• [Material for this task]
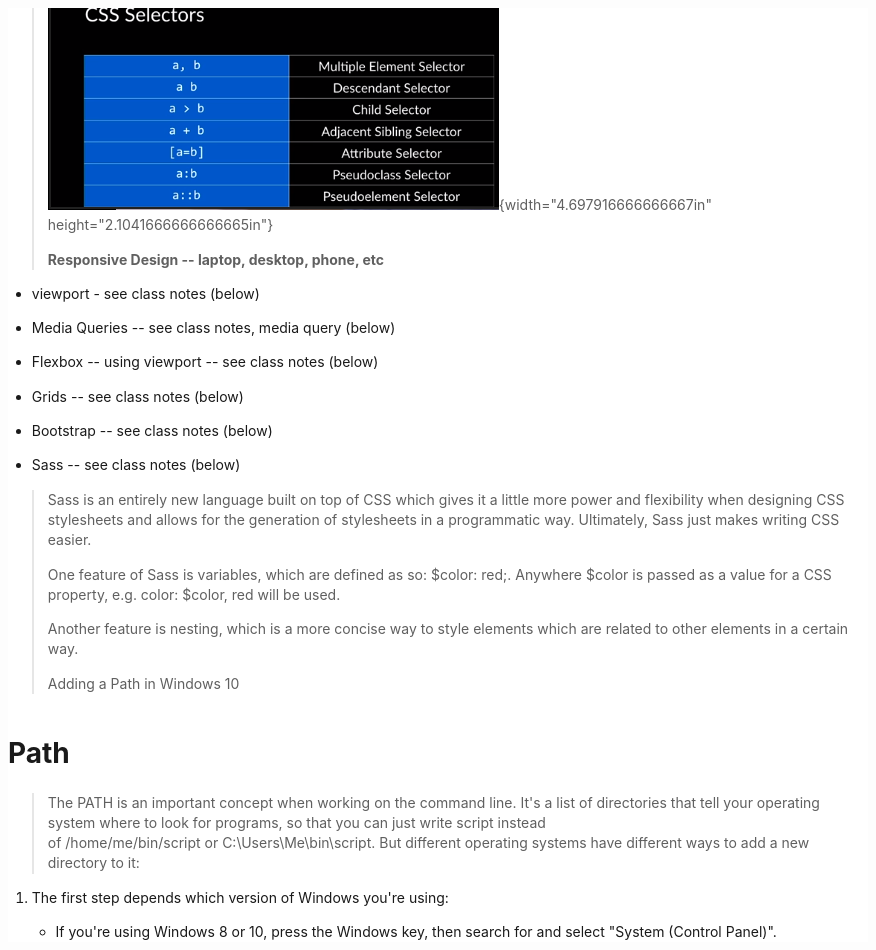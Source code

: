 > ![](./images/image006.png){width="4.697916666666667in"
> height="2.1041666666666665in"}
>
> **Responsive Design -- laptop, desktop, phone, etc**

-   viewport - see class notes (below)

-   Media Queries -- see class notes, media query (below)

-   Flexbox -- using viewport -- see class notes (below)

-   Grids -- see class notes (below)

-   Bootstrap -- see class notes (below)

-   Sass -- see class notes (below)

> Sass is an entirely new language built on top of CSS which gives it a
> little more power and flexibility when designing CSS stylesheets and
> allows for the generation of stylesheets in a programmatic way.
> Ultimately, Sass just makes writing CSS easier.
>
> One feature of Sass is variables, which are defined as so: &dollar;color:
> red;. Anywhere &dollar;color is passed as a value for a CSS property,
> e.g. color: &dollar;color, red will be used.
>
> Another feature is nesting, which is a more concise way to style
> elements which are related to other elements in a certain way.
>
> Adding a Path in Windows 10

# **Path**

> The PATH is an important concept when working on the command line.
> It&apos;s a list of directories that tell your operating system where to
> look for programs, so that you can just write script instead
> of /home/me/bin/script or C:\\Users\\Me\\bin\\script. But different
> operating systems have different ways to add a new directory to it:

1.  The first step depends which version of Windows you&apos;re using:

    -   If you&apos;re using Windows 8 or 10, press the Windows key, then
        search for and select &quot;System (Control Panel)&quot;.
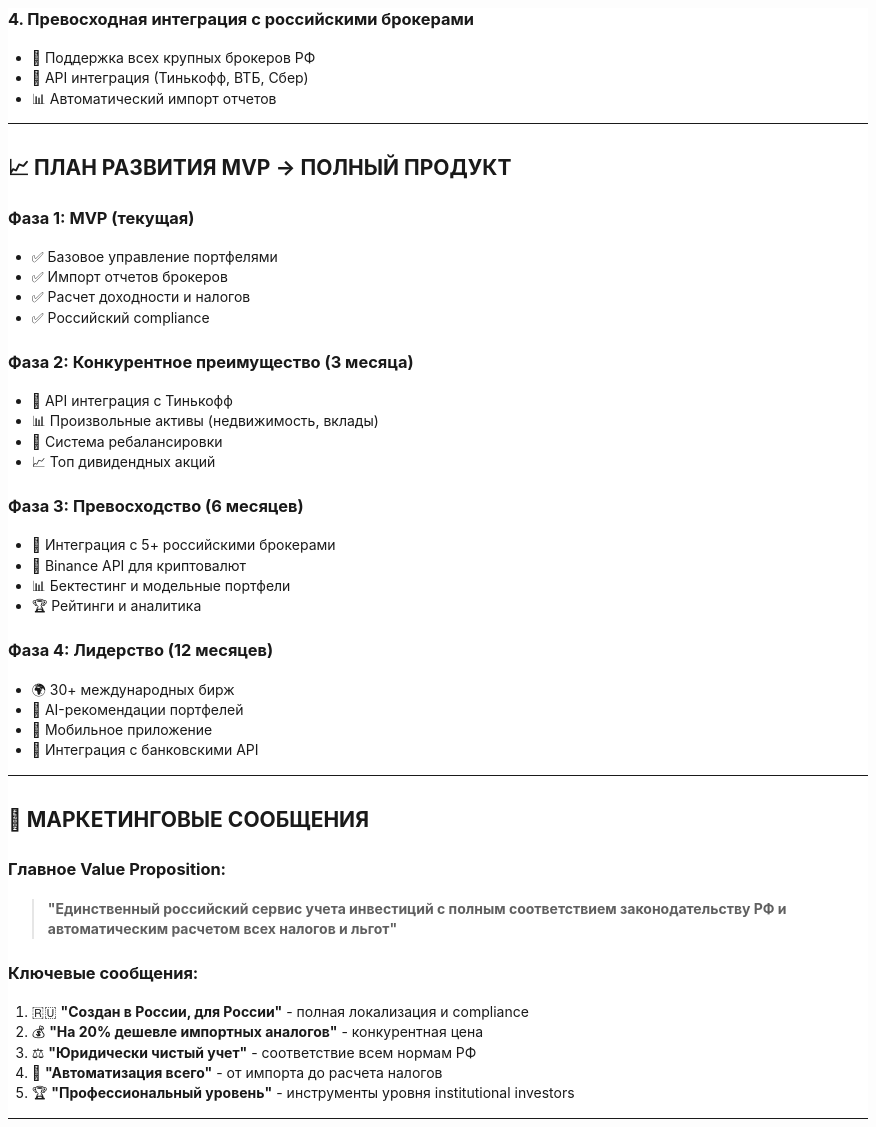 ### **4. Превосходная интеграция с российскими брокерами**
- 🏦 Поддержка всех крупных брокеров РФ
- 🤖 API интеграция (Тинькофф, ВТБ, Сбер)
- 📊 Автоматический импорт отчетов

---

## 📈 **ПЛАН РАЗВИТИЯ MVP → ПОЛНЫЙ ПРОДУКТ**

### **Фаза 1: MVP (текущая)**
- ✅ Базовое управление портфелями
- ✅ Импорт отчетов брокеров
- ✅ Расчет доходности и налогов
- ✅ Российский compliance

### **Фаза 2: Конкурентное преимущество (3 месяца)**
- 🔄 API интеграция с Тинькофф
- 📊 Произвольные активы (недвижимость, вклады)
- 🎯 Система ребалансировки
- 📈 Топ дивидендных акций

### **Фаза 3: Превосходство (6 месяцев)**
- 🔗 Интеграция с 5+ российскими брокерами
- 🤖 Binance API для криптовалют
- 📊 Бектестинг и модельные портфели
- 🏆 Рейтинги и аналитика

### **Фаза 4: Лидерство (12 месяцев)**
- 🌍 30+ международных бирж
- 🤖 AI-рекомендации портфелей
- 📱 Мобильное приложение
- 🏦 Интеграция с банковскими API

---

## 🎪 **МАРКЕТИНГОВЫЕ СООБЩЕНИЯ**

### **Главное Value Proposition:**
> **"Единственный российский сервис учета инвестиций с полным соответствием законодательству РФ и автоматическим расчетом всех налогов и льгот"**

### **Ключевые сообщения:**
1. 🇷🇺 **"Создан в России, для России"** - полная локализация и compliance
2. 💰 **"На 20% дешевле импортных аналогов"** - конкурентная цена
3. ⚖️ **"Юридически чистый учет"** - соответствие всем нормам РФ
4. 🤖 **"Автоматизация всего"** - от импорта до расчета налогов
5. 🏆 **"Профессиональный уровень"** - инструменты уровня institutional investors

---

• [Work to complete] Count up the lines in the listing that hold the word "viewport", and give that number only.

• [Exercise result] 2